I have a collection like this:

[
  { parent: 'a', d1: '1', d2: '2', d3: '3', w: 10 },
  { parent: 'a', d1: '1', d2: '2', d3: '3', w: 20 },
  { parent: 'a', d1: '1', d2: '2', d3: '3', w: 30 },
  { parent: 'a', d1: '1', d2: '2', d3: '3', w: 40 },
  { parent: 'a', d1: '1', d2: '2', d3: '3', w: 50 },
  { parent: 'a', d1: '1', d2: '2', d3: '3', w: 60 },
  { parent: 'b', d1: '1', d2: '2', d3: '3', w: 10 },
  { parent: 'b', d1: '1', d2: '2', d3: '3', w: 13 },
  { parent: 'b', d1: '1', d2: '2', d3: '3', w: 14 },
  { parent: 'b', d1: '1', d2: '2', d3: '3', w: 15 },
  { parent: 'c', d1: '1', d2: '2', d3: '3', w: 10 },
  { parent: 'c', d1: '1', d2: '2', d3: '3', w: 100 },
  { parent: 'c', d1: '1', d2: '2', d3: '3', w: 200 },
  { parent: 'c', d1: '1', d2: '2', d3: '3', w: 300 }
]

Given a query with relevant parent ids, ['b','c'], I need to get back the first 3 results for each parent, hopefully DESC-sorted by w:

[
  { parent: 'b', d1: '1', d2: '2', d3: '3', w: 15 },
  { parent: 'b', d1: '1', d2: '2', d3: '3', w: 14 },
  { parent: 'b', d1: '1', d2: '2', d3: '3', w: 13 },
  { parent: 'c', d1: '1', d2: '2', d3: '3', w: 300 },
  { parent: 'c', d1: '1', d2: '2', d3: '3', w: 200 },
  { parent: 'c', d1: '1', d2: '2', d3: '3', w: 100 }
]

Using .find() and .limit() would return the first N results overall, not the first N for each parent. Using .aggregate() I figured out how to aggregate by parent but I couldn't figure out how to $limit by parent, nor how to return the entire documents as {parent: 'b', items: [{..}, {..}] } instead of just the group data. I can get either parent, which I already had, or maybe parent and an array on some field using $push, but that's still no good.

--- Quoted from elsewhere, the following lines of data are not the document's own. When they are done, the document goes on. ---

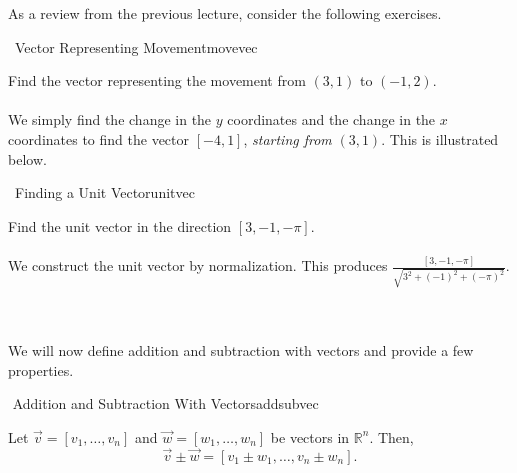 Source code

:     As a review from the previous lecture, consider the following exercises.
    \begin{exercise}{\Difficulty\,\Difficulty\,\,Vector Representing Movement}{movevec}

        Find the vector representing the movement from \((3,1)\) to \((-1,2)\).
        \\
        \\
        We simply find the change in the \(y\) coordinates and the change in the \(x\) coordinates to find the vector \([-4, 1]\), \textit{starting from} \((3,1)\). This is illustrated below.
        \begin{center}
        \end{center}
        
    \end{exercise}
    \begin{exercise}{\Difficulty\,\Difficulty\,\,Finding a Unit Vector}{unitvec}

        Find the unit vector in the direction \([3,-1,-\pi]\).
        \\
        \\
        We construct the unit vector by normalization. This produces \(\frac{[3,-1,-\pi]}{\sqrt{3^2+(-1)^2+(-\pi)^2}}\).
    
    \end{exercise}
    \pagebreak
    \vphantom
    \\
    \\
    We will now define addition and subtraction with vectors and provide a few properties.
    \begin{definition}{\Stop\,\,Addition and Subtraction With Vectors}{addsubvec}

        Let \(\vec{v}=[v_1,\ldots,v_n]\) and \(\vec{w}=[w_1,\ldots,w_n]\) be vectors in \(\mathbb{R}^n\). Then,
        \begin{equation*}
            \vec{v}\pm\vec{w}=[v_1\pm w_1,\ldots,v_n\pm w_n].
        \end{equation*}
        
    \end{definition}
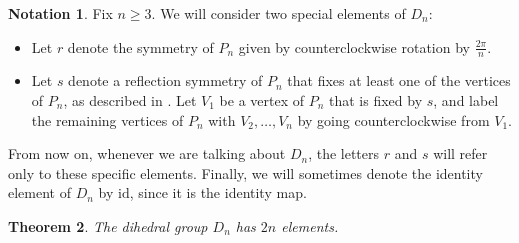 \documentclass[12pt]{report}
\newtheorem{theorem}{Theorem}[chapter]
\numberwithin{equation}{section}
\numberwithin{theorem}{chapter}
\theoremstyle{definition}
\newtheorem*{basic properties}{Basic Properties}
\newtheorem*{Important Remark}{Important Remark}
\newtheorem{notation}[theorem]{Notation}
\begin{document}
\begin{notation}\label{defining r and s}
	Fix $n \geqslant 3$. We will consider two special elements of $D_n$: 
\begin{itemize}
	\item Let $r$ denote the symmetry of $P_n$ given by counterclockwise rotation by $\frac{2 \pi}{n}$.
	\item Let $s$ denote a reflection symmetry of $P_n$ that fixes at least one of the vertices of $P_n$, as described in . Let $V_1$ be a vertex of $P_n$ that is fixed by $s$, and label the remaining vertices of $P_n$ with $V_2, \ldots, V_{n}$ by going counterclockwise from $V_1$.
\end{itemize}

From now on, whenever we are talking about $D_n$, the letters $r$ and $s$ will refer only to these specific elements. Finally, we will sometimes denote the identity element of $D_n$ by $\mathrm{id}$, since it is the identity map.
\end{notation}






\begin{theorem}\label{D_n has n elements}
	The dihedral group $D_n$ has $2n$ elements.
\end{theorem}
\end{document}
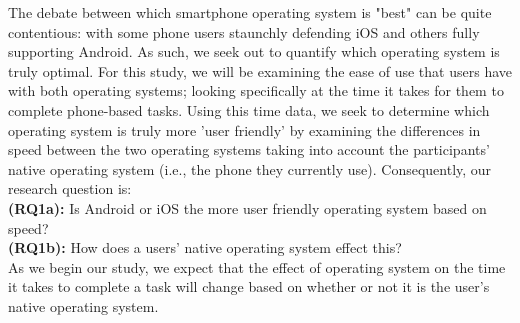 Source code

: \documentclass[conference]{IEEEtran}
\begin{document}
The debate between which smartphone operating system is "best" can be quite contentious: with some phone users staunchly defending iOS and others fully supporting Android. As such, we seek out to quantify which operating system is truly optimal. For this study, we will be examining the ease of use that users have with both operating systems; looking specifically at the time it takes for them to complete phone-based tasks. Using this time data, we seek to determine which operating system is truly more 'user friendly' by examining the differences in speed between the two operating systems taking into account the participants' native operating system (i.e., the phone they currently use). Consequently, our research question is: \\
\textbf{(RQ1a):} Is Android or iOS the more user friendly operating system based on speed? \\
\textbf{(RQ1b):} How does a users' native operating system effect this? \\
As we begin our study, we expect that the effect of operating system on the time it takes to complete a task will change based on whether or not it is the user's native operating system. 
\end{document}
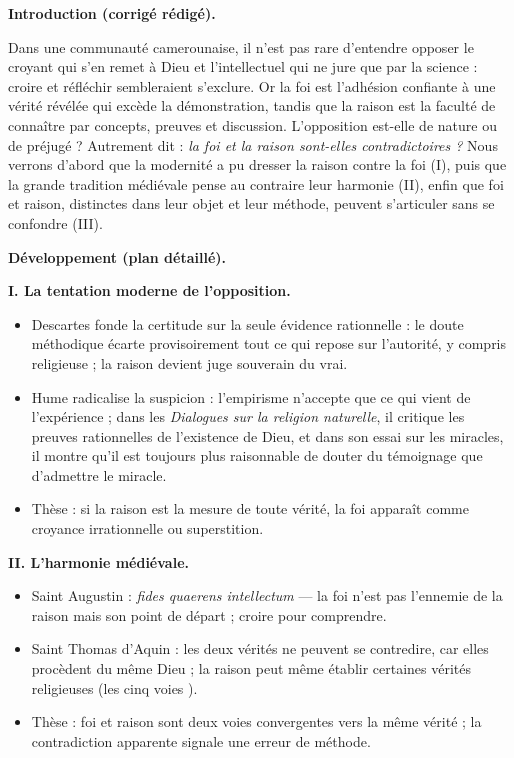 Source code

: \documentclass[11pt]{article}
\begin{document}
\begin{corrige}

\textbf{Introduction (corrigé rédigé).}\par Dans une communauté camerounaise, il n'est pas rare d'entendre opposer le \guillemotleft croyant \guillemotright qui s'en remet à Dieu et l'\guillemotleft intellectuel \guillemotright qui ne jure que par la science : croire et réfléchir sembleraient s'exclure. Or la foi est l'adhésion confiante à une vérité révélée qui excède la démonstration, tandis que la raison est la faculté de connaître par concepts, preuves et discussion. L'opposition est-elle de nature ou de préjugé ? Autrement dit : \emph{la foi et la raison sont-elles contradictoires ?} Nous verrons d'abord que la modernité a pu dresser la raison contre la foi (I), puis que la grande tradition médiévale pense au contraire leur harmonie (II), enfin que foi et raison, distinctes dans leur objet et leur méthode, peuvent s'articuler sans se confondre (III).

\textbf{Développement (plan détaillé).}\par

\textbf{I. La tentation moderne de l'opposition.}\par
\begin{itemize}
\item Descartes fonde la certitude sur la seule évidence rationnelle : le doute méthodique écarte provisoirement tout ce qui repose sur l'autorité, y compris religieuse ; la raison devient juge souverain du vrai.
\item Hume radicalise la suspicion : l'empirisme n'accepte que ce qui vient de l'expérience ; dans les \emph{Dialogues sur la religion naturelle}, il critique les preuves rationnelles de l'existence de Dieu, et dans son essai sur les miracles, il montre qu'il est toujours plus raisonnable de douter du témoignage que d'admettre le miracle.
\item Thèse : si la raison est la mesure de toute vérité, la foi apparaît comme croyance irrationnelle ou superstition.
\end{itemize}

\textbf{II. L'harmonie médiévale.}\par
\begin{itemize}
\item Saint Augustin : \emph{fides quaerens intellectum} — la foi n'est pas l'ennemie de la raison mais son point de départ ; croire pour comprendre.
\item Saint Thomas d'Aquin : les deux vérités ne peuvent se contredire, car elles procèdent du même Dieu ; la raison peut même établir certaines vérités religieuses (les \guillemotleft cinq voies \guillemotright).
\item Thèse : foi et raison sont deux voies convergentes vers la même vérité ; la contradiction apparente signale une erreur de méthode.
\end{itemize}


\end{corrige}
\end{document}
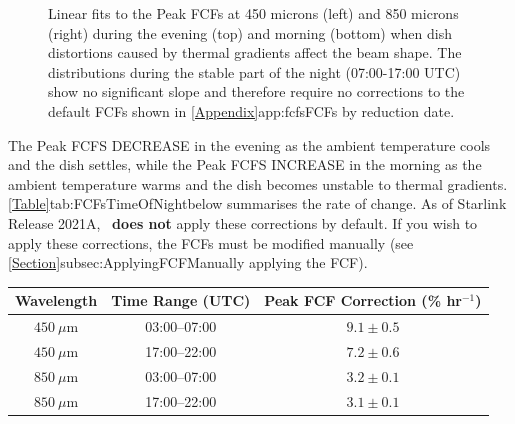 \begin{figure}
\begin{center}
\caption[FCFs Time of Night Fits]{Linear fits to the Peak FCFs at 450 microns (left) and 850 microns (right)
 during the evening (top) and morning (bottom) when dish distortions caused by thermal gradients affect the
 beam shape. The distributions during the stable part of the night (07:00-17:00 UTC) show no significant
 slope and therefore require no corrections to the default FCFs shown in
 \cref{Appendix}{app:fcfs}{FCFs by reduction date}. \label{fig:FCFsTimeOfNightFits}}
\end{center}
\end{figure}


The Peak FCFS DECREASE in the evening as the ambient temperature cools and the dish settles, while
the Peak FCFS INCREASE in the morning as the ambient temperature warms and the dish becomes
unstable to thermal gradients. \cref{Table}{tab:FCFsTimeOfNight}{below} summarises the rate of change.
As of Starlink Release 2021A, \oracdr\ \textbf{does not} apply these corrections by default. If
you wish to apply these corrections, the FCFs must be modified manually (see
\cref{Section}{subsec:ApplyingFCF}{Manually applying the FCF}).


\begin{table}[h!]
\begin{center}
\begin{tabular}{|c|c|c|}
 \hline
 \multicolumn{1}{|c|}{Wavelength} &
 \multicolumn{1}{c|}{Time Range (UTC)} &
 \multicolumn{1}{c|}{Peak FCF Correction (\% hr$^{-1}$)}
 \\ \hline
$450~\mu$m & 03:00--07:00 & $9.1\pm0.5$ \\
$450~\mu$m & 17:00--22:00 & $7.2\pm0.6$ \\
\hline
$850~\mu$m & 03:00--07:00 & $3.2\pm0.1$ \\
$850~\mu$m & 17:00--22:00 & $3.1\pm0.1$ \\ \hline
\end{tabular}
\end{center}
\label{tab:FCFsTimeOfNight}
\end{table}

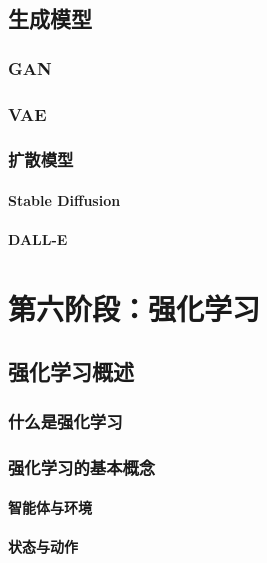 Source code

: \documentclass[12pt,UTF8]{ctexbook}
\begin{document}
\chapter{生成模型}
\label{chap:generative_models}

\section{GAN}

\section{VAE}

\section{扩散模型}

\subsection{Stable Diffusion}

\subsection{DALL-E}

\part{第六阶段：强化学习}

\chapter{强化学习概述}
\label{chap:rl_overview}

\section{什么是强化学习}

\section{强化学习的基本概念}

\subsection{智能体与环境}

\subsection{状态与动作}
\end{document}
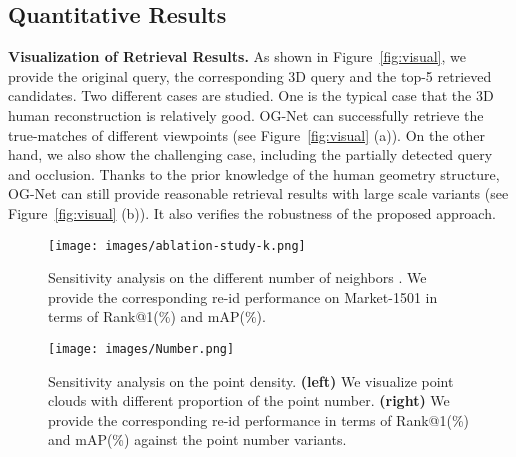 \subsection{Quantitative Results}
\textbf{Visualization of Retrieval Results.}
As shown in Figure~\ref{fig:visual}, we provide the original query, the corresponding 3D query and the top-5 retrieved candidates. Two different cases are studied. One is the typical case that the 3D human reconstruction is relatively good. OG-Net can successfully retrieve the true-matches of different viewpoints (see Figure~\ref{fig:visual} (a)). On the other hand, we also show the challenging case, including the partially detected query and occlusion. Thanks to the prior knowledge of the human geometry structure, OG-Net can still provide reasonable retrieval results with large scale variants (see Figure~\ref{fig:visual} (b)). It also verifies the robustness of the proposed approach.

\begin{figure}[t]{
\caption{Sensitivity analysis on the different number of neighbors . We provide the corresponding re-id performance on Market-1501 in terms of Rank@1(\%) and mAP(\%).  }\label{fig:ablation_k}
{\texttt{[image: images/ablation-study-k.png]}}}\end{figure}


\begin{figure}[t]{
\caption{Sensitivity analysis on the point density. \textbf{(left)} We visualize point clouds with different proportion of the point number. \textbf{(right)} We provide the corresponding re-id performance in terms of Rank@1(\%) and mAP(\%) against the point number variants.  }\label{fig:sample_num}
{\texttt{[image: images/Number.png]}}}\end{figure}

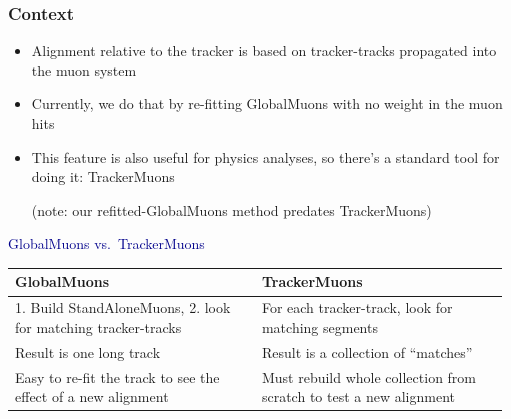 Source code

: \documentclass[compress]{beamer}
\begin{document}
\begin{frame}
\frametitle{Context}
\begin{itemize}
\item Alignment relative to the tracker is based on tracker-tracks propagated into the muon system
\item Currently, we do that by re-fitting GlobalMuons with no weight in the muon hits
\item This feature is also useful for physics analyses, so there's a standard tool for doing it: TrackerMuons

(note: our refitted-GlobalMuons method predates TrackerMuons)
\end{itemize}

\vfill
\hspace{-0.83 cm} \textcolor{darkblue}{\Large GlobalMuons vs.\ TrackerMuons}

\vspace{0.2 cm}
\renewcommand{\arraystretch}{1.2}
\begin{tabular}{p{0.49\linewidth} p{0.49\linewidth}}
GlobalMuons & TrackerMuons \\\hline
1. Build StandAloneMuons, 2. look for matching tracker-tracks & For each tracker-track, look for matching segments \\
Result is one long track & Result is a collection of ``matches'' \\
Easy to re-fit the track to see the effect of a new alignment & Must rebuild whole collection from scratch to test a new alignment \\
\end{tabular}
\end{frame}
\end{document}

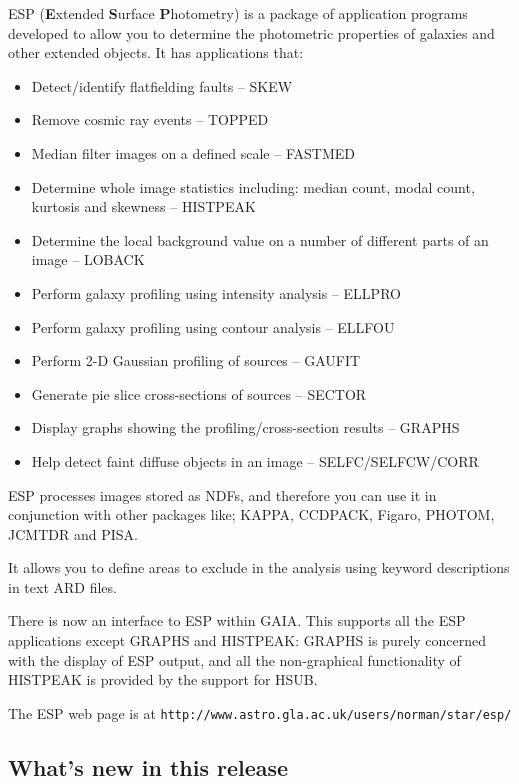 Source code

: \documentclass[twoside,11pt]{article}
\newcommand{\htmladdnormallink}[2]{#1}
\newcommand{\xref}[3]{#1}
\newcommand{\xlabel}[1]{}
\begin{document}
ESP ({\bf E}xtended {\bf S}urface {\bf P}hotometry) is a package
of application programs developed to allow you to determine the photometric
properties of galaxies and other extended objects. It has applications that:
\begin{itemize}
\item Detect/identify flatfielding faults -- SKEW
\item Remove cosmic ray events -- TOPPED
\item Median filter images on a defined scale -- FASTMED
\item Determine whole image statistics including: median count, modal count,
kurtosis and skewness -- HISTPEAK
\item Determine the local background value on a number of different parts
of an image -- LOBACK
\item Perform galaxy profiling using intensity analysis -- ELLPRO
\item Perform galaxy profiling using contour analysis -- ELLFOU
\item Perform 2-D Gaussian profiling of sources -- GAUFIT
\item Generate pie slice cross-sections of sources -- SECTOR
\item Display graphs showing the profiling/cross-section results -- GRAPHS
\item Help detect faint diffuse objects in an image -- SELFC/SELFCW/CORR
\end{itemize}

ESP processes images stored as NDFs, and therefore you can use it in
conjunction with other packages like;
\xref{KAPPA}{sun95}{},
\xref{CCDPACK}{sun139}{},
\xref{Figaro}{sun86}{},
\xref{PHOTOM}{sun45}{},
\xref{JCMTDR}{sun132}{}
 and
\xref{PISA}{sun109}{}.

It allows you to define areas to exclude in the analysis
using keyword descriptions in text ARD files.

There is now an interface to ESP within
\xref{GAIA}{sun214}{}.  This supports all the ESP applications except
GRAPHS and HISTPEAK: GRAPHS is purely concerned with the display of
ESP output, and all the non-graphical functionality of HISTPEAK is
provided by the support for HSUB.

The ESP web page is at
\htmladdnormallink{\texttt{http://www.astro.gla.ac.uk/users/norman/star/esp/}}{http://www.astro.gla.ac.uk/users/norman/star/esp/}

\subsection{What's new in this release}
\xlabel{WHATSNEW}
\end{document}
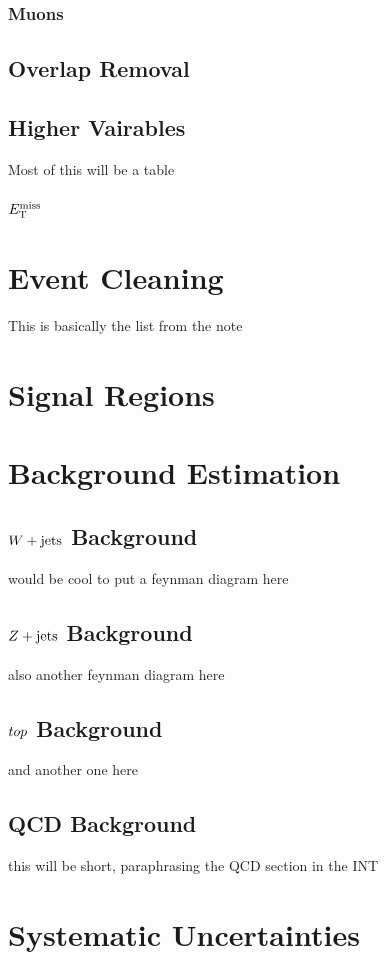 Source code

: \subsubsection{Muons}
\subsection{Overlap Removal}
\subsection{Higher Vairables}
Most of this will be a table
\subsubsection{$E_{\rm T}^{\rm miss}$}

\section{Event Cleaning}
This is basically the list from the note

\section{Signal Regions}

\section{Background Estimation}
\label{sec:backgrounds}
\subsection{$W + \text{jets}$ Background}
would be cool to put a feynman diagram here
\subsection{$Z + \text{jets}$ Background}
also another feynman diagram here
\subsection{$top$ Background}
and another one here
\subsection{QCD Background}
this will be short, paraphrasing the QCD section in the INT

\section{Systematic Uncertainties}
\label{sec:systematics}
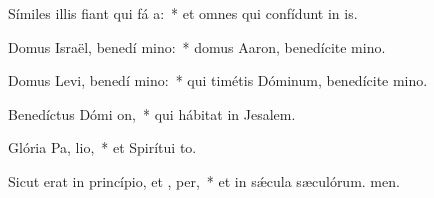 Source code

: \item Símiles illis fiant qui fá a:~* et omnes qui confídunt in is.
\item Domus Israël, benedí mino:~* domus Aaron, benedícite mino.
\item Domus Levi, benedí mino:~* qui timétis Dóminum, benedícite mino.
\item Benedíctus Dómi  on,~* qui hábitat in Jesalem.
\item Glória Pa,  lio,~* et Spirítui to.
\item Sicut erat in princípio, et ,  per,~* et in sǽcula sæculórum. men.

Lastly I also tried .mapReduce but that seems like overkill, wouldn't I have to emit(this.project, this); for the aggregation part? how would I even $limit on that? by hand? It's quite underdocumented.

Anyways, some direction on which way to go would be great here. I'm using mongoose@latest.

bevacqua
  • 47,502
  • 56
  • 171
  • 285

2 Answers2

1

As pointed out, this unfortunately, this cannot be achieved using the aggregation framework of MongoDB that exists currently, and rightly as you mentioned, map-reduce would be a overkill.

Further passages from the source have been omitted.